13 agosto 2002
Le regole del mercato funzionano, almeno tra i pesci: se il pesce pulitore è troppo sciatto, disonesto o lento, rischia di perdere clienti
Le regole del mercato funzionano, almeno tra i pesci: se il pesce pulitore è troppo sciatto, disonesto o lento, rischia di perdere clienti. In questo modo la competizione tra i pulitori mantiene la cooperazione tra le specie. Redouan Bshary, dell’University of Cambridge, e Daniel Schäffer, del Max Planck Institut für Verhaltensphysiologie di Seewiesen, hanno studiato le abitudini dei pesci pulitori Labroides dimidiatus e dei loro clienti, gli Hipposcarus harid delle barriere coralline di Ras Muhammad, sulla costa egiziana del Mar Rosso. I clienti nuotano dove si radunano i pulitori per farsi togliere i tessuti morti o infetti, e i parassiti.

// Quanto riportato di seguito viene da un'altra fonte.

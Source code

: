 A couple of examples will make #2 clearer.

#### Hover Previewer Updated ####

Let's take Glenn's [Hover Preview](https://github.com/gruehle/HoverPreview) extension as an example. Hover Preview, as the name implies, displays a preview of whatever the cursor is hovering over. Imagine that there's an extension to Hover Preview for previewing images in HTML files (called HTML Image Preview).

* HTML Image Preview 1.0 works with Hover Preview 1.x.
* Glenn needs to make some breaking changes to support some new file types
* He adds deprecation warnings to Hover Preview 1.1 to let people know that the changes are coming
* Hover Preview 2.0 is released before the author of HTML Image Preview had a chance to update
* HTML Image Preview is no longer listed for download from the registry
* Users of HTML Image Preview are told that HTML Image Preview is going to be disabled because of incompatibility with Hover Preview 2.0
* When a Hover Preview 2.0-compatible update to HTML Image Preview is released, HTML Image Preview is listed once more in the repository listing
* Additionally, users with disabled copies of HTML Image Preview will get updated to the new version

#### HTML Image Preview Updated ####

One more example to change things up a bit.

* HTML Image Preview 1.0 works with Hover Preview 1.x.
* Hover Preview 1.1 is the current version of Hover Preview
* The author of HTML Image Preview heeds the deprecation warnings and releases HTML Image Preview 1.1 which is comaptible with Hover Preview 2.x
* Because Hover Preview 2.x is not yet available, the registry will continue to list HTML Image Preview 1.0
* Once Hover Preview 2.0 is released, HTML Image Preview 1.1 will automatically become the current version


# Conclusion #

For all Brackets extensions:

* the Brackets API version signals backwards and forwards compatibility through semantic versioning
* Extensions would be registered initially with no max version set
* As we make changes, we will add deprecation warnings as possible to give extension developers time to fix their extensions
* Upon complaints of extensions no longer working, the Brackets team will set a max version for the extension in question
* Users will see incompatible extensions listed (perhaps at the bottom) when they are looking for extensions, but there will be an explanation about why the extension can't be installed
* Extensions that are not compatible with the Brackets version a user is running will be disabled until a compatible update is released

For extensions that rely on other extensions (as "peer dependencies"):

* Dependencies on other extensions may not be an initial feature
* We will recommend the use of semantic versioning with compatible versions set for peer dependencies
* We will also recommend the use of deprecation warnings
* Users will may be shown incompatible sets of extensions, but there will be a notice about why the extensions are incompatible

Ma non sempre gli va bene: i Labroides possono farli aspettare per dedicarsi ad altri avventori oppure svolgere male il servizio, mangiando il muco e addirittura i tessuti del pesce cliente, «un comportamento noto come imbrogliare». Eppure, i disservizi sono rari, poiché gli Hipposcarus hanno territori estesi e possono scegliere a quali pulitori rivolgersi, privilegiando i più onesti: i ricercatori hanno scoperto che gli Hipposcarus tendono a cambiare stazione se sono stati imbrogliati o hanno fatto troppa fila. Alla fine il servizio tende a essere simile in tutte le stazioni. Lo studio è stato pubblicato su ”Animal Behaviour”.